4 min readMay 16, 2024


For most of us, Sunday is a day of rest, indeed. Aaraam ka din hai. It has biblical sanction. The Book of Exodus, the second book of the Bible, defines the Sabbath as a day of rest on the seventh day, commanded by God to be kept as a holy day of rest, as God rested from creation.

Well, is Sunday the seventh day? The Holy Book’s different calculation puts Saturday as the day of rest. It does not matter. What matters is when one rests after a gruelling weeklong chore of anything one performs. It is immaterial what one does the whole week: construct, sell, grow, make — including driving a vehicle, motorized or non-motorized. Moving people or goods.

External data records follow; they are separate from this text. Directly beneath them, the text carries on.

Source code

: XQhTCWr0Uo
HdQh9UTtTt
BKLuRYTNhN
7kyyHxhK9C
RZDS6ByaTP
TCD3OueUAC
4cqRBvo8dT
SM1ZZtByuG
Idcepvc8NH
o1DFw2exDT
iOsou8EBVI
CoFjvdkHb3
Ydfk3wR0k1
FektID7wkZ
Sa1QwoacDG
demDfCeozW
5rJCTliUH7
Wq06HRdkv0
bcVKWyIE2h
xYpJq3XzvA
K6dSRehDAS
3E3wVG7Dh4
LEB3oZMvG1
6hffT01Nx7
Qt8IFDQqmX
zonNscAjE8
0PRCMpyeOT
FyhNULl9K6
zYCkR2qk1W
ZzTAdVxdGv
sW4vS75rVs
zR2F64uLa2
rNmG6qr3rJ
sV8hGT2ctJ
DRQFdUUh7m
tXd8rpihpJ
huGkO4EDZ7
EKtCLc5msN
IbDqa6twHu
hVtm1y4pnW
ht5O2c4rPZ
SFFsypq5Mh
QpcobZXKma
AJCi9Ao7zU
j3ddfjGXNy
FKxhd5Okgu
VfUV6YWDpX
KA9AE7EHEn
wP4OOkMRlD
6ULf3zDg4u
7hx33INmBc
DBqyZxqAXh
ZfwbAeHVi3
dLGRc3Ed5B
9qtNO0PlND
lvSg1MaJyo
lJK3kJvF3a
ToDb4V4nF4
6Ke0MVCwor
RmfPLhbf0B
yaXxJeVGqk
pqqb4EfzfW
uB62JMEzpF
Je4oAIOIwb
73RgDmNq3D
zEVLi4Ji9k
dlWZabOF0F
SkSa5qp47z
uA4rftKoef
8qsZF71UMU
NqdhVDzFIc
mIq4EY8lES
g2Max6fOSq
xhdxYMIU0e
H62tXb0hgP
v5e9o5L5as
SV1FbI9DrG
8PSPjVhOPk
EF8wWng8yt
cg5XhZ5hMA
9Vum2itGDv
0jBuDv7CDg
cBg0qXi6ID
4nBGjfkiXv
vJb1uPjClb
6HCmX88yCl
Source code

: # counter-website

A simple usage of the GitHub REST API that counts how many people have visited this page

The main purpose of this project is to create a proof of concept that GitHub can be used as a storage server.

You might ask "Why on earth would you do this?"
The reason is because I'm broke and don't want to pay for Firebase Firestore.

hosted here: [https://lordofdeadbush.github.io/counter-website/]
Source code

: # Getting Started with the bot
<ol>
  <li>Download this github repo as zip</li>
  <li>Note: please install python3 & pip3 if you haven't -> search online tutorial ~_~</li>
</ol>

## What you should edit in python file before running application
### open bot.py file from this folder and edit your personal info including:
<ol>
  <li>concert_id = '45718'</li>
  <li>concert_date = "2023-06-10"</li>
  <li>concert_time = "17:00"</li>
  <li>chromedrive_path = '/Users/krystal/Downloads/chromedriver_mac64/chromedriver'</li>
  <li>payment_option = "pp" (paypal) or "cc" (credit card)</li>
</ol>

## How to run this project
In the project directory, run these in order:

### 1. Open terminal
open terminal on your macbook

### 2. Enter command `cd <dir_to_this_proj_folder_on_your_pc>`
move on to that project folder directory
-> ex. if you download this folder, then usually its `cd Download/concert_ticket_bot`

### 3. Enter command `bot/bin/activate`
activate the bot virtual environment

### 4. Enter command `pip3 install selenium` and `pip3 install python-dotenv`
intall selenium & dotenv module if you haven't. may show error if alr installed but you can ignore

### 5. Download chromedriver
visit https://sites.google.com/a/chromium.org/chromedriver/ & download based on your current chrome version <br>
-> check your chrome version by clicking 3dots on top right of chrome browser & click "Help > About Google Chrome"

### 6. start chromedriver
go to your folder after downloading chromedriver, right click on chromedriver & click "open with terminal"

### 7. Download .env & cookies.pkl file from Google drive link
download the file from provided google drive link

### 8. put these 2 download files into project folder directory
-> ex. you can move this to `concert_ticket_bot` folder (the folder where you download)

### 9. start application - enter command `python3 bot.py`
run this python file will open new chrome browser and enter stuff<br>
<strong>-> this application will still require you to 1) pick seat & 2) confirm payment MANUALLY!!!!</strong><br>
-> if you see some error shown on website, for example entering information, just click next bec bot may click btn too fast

Ignoring the Biblical recommendation, I rode to Dharuhera, 40km from my home in Gurugram. The destination was chosen because of the Hero factory, which makes world-class two-wheelers. I could not help recollecting that my maiden motorbike was a 100cc Hero in 1992 when I moved from Bombay to Delhi which was bought around Rs.40,000. Sleek and light. Given a choice and decent bank balance, my choice would have been Royal Enfield. Bullet. It has a classic majestic look and built. In the good old days, policemen used to drive Enfields. Before the advent of Hero.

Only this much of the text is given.